Sun Oct 19 06:05:56 EDT 2003

On Sunday 19 October 2003 00:05, Guido van Rossum wrote:
   ...
> > class ReiterableIterator(object):
> >     def __init__(self, thecallable, *itsargs, **itskwds):
   ...
> Why put support for a callable with arbitrary arguments in the
> ReiterableIterator class?  Why not say it's called without args, and
> if the user has a need to use something with args, they can use one of
> the many approaches to currying?

The typical and most frequent case would be that generating a
new iterator requires calling iter(asequence) -- i.e., the typical case
does require arguments.  So, just like e.g. for threading.Thread, 
atexit.register, and other callables that take a callable argument, it 
makes more sense to NOT require the user to invent a currying 
approach (note btw that iter does NOT support the iter.__get__ trick,
of course, as it's a builtin function and not a Python function).  It
would be different if Python supported a curry built-in, but it doesn't.

> > typical toy example use:
   ...
> Are there any non-toy examples?

I have not met any, yet -- whence my interest in hearing about use cases
from anybody who might have.

> I'm asking because I can't remember ever having had this need myself.

Right, me neither.

> A better name would be clone(); copy() would work too, as long as it's
> clear that it copies the iterator, not the underlying sequence or
> series.  (Subtle difference!)
>
> Reiteration is a special case of cloning: simply stash away a clone
> before you begin.

Good name, and good point.

> > Roughly the usual "protocol" approach -- functions use an object's
> > ability IF that object exposes methods providing that ability, and
> > otherwise fake it on their own.
>
> In this case I'm not sure if it is desirable to do this automatically.

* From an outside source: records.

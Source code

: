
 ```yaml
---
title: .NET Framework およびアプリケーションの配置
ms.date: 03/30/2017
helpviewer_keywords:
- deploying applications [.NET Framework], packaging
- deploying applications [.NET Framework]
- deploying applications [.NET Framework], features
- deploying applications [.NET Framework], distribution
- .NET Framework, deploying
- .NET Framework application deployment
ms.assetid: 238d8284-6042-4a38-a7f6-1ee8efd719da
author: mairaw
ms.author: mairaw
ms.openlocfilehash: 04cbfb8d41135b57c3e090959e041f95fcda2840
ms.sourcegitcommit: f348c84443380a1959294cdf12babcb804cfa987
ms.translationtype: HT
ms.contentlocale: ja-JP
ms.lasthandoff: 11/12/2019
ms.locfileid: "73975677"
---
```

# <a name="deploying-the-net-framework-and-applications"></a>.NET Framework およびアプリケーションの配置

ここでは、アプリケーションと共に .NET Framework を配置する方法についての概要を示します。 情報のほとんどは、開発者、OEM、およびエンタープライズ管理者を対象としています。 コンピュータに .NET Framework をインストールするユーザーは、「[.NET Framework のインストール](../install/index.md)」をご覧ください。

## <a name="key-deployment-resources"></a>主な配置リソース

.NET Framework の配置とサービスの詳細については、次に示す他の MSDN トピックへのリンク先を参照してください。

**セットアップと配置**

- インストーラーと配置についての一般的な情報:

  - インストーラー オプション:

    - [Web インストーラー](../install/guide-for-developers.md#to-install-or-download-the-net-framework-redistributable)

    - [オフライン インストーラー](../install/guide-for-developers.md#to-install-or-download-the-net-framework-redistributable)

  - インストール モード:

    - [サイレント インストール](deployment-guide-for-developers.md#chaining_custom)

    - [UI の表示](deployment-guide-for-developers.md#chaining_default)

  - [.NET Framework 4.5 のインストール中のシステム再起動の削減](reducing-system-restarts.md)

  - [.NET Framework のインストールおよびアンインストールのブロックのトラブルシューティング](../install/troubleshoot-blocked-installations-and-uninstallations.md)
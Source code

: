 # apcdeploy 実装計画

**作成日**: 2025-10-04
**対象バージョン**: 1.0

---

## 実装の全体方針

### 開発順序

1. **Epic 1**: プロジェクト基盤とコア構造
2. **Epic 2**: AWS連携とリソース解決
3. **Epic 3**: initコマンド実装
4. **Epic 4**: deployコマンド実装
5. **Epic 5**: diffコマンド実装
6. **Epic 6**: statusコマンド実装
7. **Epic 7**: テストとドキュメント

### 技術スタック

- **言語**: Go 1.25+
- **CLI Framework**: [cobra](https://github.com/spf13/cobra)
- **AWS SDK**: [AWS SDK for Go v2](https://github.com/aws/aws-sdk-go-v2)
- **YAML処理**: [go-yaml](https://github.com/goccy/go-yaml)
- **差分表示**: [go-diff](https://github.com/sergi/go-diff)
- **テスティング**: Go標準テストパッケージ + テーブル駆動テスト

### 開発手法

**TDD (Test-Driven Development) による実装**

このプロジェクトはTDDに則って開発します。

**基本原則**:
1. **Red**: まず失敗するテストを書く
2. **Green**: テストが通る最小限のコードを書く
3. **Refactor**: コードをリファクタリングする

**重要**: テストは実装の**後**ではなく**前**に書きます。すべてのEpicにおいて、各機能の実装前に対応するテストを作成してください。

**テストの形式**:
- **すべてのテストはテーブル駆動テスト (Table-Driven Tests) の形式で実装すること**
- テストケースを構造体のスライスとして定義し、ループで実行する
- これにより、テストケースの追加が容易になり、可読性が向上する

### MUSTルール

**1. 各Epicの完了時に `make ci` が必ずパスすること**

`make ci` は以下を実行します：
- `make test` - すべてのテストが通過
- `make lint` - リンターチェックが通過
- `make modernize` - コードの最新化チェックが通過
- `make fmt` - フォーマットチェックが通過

Ah, yes, the automatism might be a performance trap -- good point.

> If I request a clone of an iterator for a data stream coming from a
> pipe or socket, it would have to start buffering everything.  Sure, I
> can come up with a buffering class that throws away buffered data that
> none of the existing clones can reach, but I very much doubt if it's
> worth it; a customized buffering scheme for the application at hand
> would likely be more efficient than a generic solution.

Then clone(it) should raise an exception if it does NOT expose a
method supplying "easy cloning" (or more simply it.clone() could
do it, e.g. an AttributeError:-) alerting the user of the need to use
such a "buffering class" wrapper:
    try: clo = it.clone()
    except AttributeError: clo = BufferingWrapper(it)

But if no existing iterator supplies the .clone -- even when it would
be very easy for it to do so -- this would bufferingwrap everything.

> > > I'm not sure what you are suggesting here.  Are you proposing that
> > > *some* iterators (those which can be snapshotted cheaply) sprout a
> > > new snapshot() method?
> >
> > If snapshottability (eek!) is important enough, yes, though
> > __snapshot__ might perhaps be more traditional (but for iterators we do
> > have the precedent of method next without __underscores__).
>
> (Which I've admitted before was a mistake.)

Ah, I didn't recall that admission, sorry.  OK, underscores everywhere then.

> A problem I have with making iterator cloning a standard option is
> that this would pretty much require that all iterators for which
> cloning can be implemented should implement clone().  That in turn
> means that iterator implementors have to work harder (sometimes
> cloning can be done cheaply, but it might require a different
> refactoring of the iterator implementation).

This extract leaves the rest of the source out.